● Problem
Reproduce the records below exactly, but only between the lines holding "hypotonia, seizures, coma" and "to standard tx", inclusive.

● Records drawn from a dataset
....

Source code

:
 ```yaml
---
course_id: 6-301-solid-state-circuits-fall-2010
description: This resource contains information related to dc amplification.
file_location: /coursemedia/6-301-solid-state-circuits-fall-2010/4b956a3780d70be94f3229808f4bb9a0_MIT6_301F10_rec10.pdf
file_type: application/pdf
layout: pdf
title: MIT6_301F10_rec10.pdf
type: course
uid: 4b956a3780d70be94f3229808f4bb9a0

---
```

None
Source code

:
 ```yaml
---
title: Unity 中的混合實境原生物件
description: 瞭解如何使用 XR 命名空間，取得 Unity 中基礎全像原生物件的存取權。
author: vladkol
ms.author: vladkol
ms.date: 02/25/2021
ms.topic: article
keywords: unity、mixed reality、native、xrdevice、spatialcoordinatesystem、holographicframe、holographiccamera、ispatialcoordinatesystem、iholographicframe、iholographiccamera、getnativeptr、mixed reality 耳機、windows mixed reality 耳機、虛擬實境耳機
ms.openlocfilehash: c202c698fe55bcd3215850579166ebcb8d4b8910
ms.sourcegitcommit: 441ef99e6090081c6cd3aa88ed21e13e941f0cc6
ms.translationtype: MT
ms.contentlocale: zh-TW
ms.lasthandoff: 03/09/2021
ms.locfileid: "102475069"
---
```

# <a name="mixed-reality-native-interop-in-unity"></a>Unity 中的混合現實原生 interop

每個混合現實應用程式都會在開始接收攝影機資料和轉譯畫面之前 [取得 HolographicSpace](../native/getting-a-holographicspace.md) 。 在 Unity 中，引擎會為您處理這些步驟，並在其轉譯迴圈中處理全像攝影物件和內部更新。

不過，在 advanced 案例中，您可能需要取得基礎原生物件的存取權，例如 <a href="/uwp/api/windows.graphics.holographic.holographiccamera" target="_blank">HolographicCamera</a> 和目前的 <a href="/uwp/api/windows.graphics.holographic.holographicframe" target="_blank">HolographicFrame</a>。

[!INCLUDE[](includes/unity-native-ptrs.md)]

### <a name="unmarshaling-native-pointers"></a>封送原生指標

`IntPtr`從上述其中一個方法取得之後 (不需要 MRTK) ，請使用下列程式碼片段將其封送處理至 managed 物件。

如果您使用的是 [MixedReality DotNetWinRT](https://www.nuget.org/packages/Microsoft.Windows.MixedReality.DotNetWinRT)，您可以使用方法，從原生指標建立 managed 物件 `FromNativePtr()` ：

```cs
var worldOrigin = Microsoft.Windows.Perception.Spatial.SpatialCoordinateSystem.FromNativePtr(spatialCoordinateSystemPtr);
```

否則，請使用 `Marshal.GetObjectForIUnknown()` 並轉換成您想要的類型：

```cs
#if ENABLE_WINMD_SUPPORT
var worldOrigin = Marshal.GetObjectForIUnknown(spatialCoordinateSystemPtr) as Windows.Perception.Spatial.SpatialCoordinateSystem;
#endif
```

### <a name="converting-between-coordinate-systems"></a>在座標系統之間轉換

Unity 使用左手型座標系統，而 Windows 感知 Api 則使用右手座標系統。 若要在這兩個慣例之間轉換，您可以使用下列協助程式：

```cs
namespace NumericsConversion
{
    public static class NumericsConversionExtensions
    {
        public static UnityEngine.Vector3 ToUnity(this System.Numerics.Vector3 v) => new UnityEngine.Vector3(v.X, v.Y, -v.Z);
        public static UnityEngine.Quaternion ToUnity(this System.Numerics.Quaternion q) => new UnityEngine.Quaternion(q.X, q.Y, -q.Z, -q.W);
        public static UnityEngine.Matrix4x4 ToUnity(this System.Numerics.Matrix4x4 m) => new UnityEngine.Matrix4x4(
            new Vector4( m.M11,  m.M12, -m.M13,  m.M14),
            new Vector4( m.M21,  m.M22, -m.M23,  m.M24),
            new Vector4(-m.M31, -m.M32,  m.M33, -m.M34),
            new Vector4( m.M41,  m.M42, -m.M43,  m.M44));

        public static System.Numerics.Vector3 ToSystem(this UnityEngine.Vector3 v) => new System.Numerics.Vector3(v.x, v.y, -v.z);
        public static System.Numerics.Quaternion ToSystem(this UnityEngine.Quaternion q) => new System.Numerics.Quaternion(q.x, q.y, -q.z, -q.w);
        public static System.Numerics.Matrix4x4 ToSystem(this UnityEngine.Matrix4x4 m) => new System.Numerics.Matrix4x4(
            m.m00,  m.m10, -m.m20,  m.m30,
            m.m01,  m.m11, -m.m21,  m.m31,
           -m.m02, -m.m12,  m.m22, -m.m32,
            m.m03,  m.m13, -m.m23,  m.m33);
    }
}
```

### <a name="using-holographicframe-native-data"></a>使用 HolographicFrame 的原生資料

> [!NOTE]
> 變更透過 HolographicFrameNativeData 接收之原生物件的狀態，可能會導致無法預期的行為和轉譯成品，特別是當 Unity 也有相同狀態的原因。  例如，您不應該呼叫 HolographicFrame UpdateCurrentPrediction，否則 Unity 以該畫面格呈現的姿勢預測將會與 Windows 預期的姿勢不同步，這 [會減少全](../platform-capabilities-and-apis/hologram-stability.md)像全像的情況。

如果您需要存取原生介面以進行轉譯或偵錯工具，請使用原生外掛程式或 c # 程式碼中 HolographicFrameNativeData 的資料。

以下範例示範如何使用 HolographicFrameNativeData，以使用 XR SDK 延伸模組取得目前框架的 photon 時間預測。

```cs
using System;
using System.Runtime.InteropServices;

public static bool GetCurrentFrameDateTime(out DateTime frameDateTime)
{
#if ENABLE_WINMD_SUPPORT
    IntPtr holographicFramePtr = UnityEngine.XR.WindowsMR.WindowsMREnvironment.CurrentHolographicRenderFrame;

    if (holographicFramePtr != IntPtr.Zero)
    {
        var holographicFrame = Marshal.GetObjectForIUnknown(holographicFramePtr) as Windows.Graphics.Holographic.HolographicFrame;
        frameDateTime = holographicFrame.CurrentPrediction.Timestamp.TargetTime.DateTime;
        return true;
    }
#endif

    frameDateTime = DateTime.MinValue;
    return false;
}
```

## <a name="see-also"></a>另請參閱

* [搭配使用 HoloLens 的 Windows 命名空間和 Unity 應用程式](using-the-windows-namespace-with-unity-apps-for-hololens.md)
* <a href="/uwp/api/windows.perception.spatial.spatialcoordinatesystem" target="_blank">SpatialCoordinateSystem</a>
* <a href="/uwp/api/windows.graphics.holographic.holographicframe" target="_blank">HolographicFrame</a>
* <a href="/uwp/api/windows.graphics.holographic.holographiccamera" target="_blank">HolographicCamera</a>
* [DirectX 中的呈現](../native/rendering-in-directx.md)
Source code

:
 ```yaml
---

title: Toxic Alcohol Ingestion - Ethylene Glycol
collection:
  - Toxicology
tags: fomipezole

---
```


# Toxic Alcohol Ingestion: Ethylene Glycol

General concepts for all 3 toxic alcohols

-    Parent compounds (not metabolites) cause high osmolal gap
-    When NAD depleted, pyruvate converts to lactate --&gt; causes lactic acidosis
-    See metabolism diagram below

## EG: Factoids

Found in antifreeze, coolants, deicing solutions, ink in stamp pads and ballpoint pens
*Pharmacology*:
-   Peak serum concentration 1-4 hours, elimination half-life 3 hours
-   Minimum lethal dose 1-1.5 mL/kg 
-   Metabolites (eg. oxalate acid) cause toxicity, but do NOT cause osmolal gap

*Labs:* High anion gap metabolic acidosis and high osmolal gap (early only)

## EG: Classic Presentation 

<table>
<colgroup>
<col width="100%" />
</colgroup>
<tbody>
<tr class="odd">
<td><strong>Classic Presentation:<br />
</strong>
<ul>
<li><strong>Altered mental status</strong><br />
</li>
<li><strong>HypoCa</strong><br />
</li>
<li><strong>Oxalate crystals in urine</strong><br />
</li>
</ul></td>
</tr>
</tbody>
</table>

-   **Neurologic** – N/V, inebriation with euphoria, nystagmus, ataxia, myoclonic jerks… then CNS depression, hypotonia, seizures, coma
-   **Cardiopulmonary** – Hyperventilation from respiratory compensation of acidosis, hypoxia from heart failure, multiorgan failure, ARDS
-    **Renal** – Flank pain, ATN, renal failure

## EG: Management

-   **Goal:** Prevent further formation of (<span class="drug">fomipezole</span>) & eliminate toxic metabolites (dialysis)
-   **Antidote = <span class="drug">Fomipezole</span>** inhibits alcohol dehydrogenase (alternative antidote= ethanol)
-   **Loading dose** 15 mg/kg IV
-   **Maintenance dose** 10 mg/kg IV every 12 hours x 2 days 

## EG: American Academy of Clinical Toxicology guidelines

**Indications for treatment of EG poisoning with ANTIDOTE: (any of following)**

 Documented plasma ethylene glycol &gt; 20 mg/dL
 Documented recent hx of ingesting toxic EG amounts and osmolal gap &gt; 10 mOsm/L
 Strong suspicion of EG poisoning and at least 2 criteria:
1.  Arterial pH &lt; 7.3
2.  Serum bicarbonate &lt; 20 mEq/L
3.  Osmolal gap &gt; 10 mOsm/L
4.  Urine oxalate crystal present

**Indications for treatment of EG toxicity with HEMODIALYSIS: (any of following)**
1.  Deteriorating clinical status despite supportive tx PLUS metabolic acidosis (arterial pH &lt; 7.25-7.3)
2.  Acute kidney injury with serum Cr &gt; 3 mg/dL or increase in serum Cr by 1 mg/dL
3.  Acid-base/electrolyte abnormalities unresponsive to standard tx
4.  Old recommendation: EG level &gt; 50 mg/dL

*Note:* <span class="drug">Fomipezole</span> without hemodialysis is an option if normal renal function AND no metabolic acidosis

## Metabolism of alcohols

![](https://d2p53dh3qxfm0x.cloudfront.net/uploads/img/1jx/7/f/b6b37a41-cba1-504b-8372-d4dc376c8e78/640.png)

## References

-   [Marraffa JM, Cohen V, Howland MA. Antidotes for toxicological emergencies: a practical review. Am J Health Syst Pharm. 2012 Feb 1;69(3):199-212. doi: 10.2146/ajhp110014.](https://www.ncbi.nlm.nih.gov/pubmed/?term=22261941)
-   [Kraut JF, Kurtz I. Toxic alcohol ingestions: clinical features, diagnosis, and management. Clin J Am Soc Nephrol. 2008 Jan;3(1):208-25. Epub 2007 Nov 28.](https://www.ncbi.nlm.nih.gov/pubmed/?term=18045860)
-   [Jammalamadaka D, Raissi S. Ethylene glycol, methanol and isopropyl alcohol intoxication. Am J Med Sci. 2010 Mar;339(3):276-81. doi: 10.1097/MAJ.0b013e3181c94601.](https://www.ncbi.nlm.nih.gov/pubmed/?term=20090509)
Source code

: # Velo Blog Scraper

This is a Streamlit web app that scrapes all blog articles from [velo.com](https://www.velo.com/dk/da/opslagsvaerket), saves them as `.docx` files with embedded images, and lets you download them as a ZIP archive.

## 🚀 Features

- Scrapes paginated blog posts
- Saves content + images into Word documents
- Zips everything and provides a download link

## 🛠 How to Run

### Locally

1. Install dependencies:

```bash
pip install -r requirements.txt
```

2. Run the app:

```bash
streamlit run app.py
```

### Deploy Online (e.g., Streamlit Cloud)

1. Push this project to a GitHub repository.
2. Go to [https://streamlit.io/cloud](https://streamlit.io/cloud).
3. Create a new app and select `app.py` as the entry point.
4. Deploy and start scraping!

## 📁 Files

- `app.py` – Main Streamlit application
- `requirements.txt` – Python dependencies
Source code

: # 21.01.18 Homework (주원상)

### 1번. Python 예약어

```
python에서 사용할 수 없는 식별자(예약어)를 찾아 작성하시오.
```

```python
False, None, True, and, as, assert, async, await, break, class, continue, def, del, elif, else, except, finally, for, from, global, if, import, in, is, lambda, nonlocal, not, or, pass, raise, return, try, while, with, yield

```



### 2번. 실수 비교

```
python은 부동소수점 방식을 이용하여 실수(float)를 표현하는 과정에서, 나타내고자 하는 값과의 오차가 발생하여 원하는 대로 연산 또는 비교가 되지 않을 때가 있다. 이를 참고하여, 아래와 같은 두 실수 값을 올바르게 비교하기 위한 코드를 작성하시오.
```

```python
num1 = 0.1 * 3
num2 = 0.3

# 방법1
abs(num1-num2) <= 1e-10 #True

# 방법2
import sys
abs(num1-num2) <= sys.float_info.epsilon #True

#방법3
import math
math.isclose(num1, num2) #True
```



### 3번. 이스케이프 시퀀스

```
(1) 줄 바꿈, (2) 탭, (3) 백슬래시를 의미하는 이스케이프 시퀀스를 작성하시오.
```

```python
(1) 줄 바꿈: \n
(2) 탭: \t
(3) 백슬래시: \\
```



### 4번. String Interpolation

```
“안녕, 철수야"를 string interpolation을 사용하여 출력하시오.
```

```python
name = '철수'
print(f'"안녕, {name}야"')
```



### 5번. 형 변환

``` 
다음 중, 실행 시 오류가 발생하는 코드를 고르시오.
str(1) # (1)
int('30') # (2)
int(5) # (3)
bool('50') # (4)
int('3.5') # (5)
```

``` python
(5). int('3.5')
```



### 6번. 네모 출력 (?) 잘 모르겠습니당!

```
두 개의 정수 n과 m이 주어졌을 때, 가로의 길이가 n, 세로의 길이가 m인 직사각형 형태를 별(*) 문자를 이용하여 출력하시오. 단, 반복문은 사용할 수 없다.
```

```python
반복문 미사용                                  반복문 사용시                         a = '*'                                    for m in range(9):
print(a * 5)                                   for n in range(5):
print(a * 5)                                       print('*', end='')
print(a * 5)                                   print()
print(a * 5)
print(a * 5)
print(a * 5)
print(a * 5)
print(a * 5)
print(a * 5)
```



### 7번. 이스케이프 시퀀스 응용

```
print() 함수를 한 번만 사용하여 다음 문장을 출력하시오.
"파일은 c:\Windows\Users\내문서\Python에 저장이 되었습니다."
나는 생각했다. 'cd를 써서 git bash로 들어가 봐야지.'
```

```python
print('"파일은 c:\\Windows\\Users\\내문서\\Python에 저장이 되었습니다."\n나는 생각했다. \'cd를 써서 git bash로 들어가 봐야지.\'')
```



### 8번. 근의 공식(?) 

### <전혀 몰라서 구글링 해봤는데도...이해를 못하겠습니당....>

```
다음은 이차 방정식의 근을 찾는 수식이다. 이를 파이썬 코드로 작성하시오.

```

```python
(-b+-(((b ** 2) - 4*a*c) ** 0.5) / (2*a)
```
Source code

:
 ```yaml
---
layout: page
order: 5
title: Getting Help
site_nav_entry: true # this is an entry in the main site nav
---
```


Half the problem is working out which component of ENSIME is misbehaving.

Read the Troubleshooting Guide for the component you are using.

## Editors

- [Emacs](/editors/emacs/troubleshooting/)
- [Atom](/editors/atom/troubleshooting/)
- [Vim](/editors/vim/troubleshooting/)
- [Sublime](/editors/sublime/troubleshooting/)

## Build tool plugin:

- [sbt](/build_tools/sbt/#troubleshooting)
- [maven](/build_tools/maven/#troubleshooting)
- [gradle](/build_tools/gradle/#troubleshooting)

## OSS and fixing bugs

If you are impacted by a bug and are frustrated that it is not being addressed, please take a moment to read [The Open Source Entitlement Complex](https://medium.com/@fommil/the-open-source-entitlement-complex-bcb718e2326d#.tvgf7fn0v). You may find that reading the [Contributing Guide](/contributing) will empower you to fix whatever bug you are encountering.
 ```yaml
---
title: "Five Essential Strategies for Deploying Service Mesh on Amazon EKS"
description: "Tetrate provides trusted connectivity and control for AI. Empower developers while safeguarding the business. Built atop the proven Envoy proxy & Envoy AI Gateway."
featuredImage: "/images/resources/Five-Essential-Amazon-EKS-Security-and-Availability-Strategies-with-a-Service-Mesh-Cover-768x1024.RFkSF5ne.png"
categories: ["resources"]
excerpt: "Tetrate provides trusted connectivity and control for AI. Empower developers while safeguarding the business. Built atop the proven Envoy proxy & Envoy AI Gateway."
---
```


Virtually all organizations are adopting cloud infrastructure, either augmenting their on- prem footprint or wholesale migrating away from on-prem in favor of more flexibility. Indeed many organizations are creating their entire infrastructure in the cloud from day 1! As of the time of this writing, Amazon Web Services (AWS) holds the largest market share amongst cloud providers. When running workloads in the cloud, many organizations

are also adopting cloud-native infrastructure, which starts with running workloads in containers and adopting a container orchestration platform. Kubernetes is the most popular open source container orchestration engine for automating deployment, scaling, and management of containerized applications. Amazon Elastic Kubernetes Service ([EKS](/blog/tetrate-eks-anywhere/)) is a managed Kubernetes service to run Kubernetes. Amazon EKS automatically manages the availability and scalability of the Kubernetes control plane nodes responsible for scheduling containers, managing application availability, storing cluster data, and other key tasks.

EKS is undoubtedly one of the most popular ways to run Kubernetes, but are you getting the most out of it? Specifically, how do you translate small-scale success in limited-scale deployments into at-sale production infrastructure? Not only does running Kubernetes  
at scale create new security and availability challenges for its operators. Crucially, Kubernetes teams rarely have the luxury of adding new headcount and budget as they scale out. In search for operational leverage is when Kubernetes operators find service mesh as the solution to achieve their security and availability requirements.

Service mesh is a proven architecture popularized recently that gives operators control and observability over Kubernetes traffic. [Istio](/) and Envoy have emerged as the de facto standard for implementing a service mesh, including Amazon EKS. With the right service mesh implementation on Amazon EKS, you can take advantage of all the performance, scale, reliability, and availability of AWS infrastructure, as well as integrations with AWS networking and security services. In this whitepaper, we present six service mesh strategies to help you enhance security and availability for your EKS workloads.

....

● Solution below
-   **Neurologic** – N/V, inebriation with euphoria, nystagmus, ataxia, myoclonic jerks… then CNS depression, hypotonia, seizures, coma
-   **Cardiopulmonary** – Hyperventilation from respiratory compensation of acidosis, hypoxia from heart failure, multiorgan failure, ARDS
-    **Renal** – Flank pain, ATN, renal failure

## EG: Management

-   **Goal:** Prevent further formation of (<span class="drug">fomipezole</span>) & eliminate toxic metabolites (dialysis)
-   **Antidote = <span class="drug">Fomipezole</span>** inhibits alcohol dehydrogenase (alternative antidote= ethanol)
-   **Loading dose** 15 mg/kg IV
-   **Maintenance dose** 10 mg/kg IV every 12 hours x 2 days 

## EG: American Academy of Clinical Toxicology guidelines

**Indications for treatment of EG poisoning with ANTIDOTE: (any of following)**

 Documented plasma ethylene glycol &gt; 20 mg/dL
 Documented recent hx of ingesting toxic EG amounts and osmolal gap &gt; 10 mOsm/L
 Strong suspicion of EG poisoning and at least 2 criteria:
1.  Arterial pH &lt; 7.3
2.  Serum bicarbonate &lt; 20 mEq/L
3.  Osmolal gap &gt; 10 mOsm/L
4.  Urine oxalate crystal present

**Indications for treatment of EG toxicity with HEMODIALYSIS: (any of following)**
1.  Deteriorating clinical status despite supportive tx PLUS metabolic acidosis (arterial pH &lt; 7.25-7.3)
2.  Acute kidney injury with serum Cr &gt; 3 mg/dL or increase in serum Cr by 1 mg/dL
3.  Acid-base/electrolyte abnormalities unresponsive to standard tx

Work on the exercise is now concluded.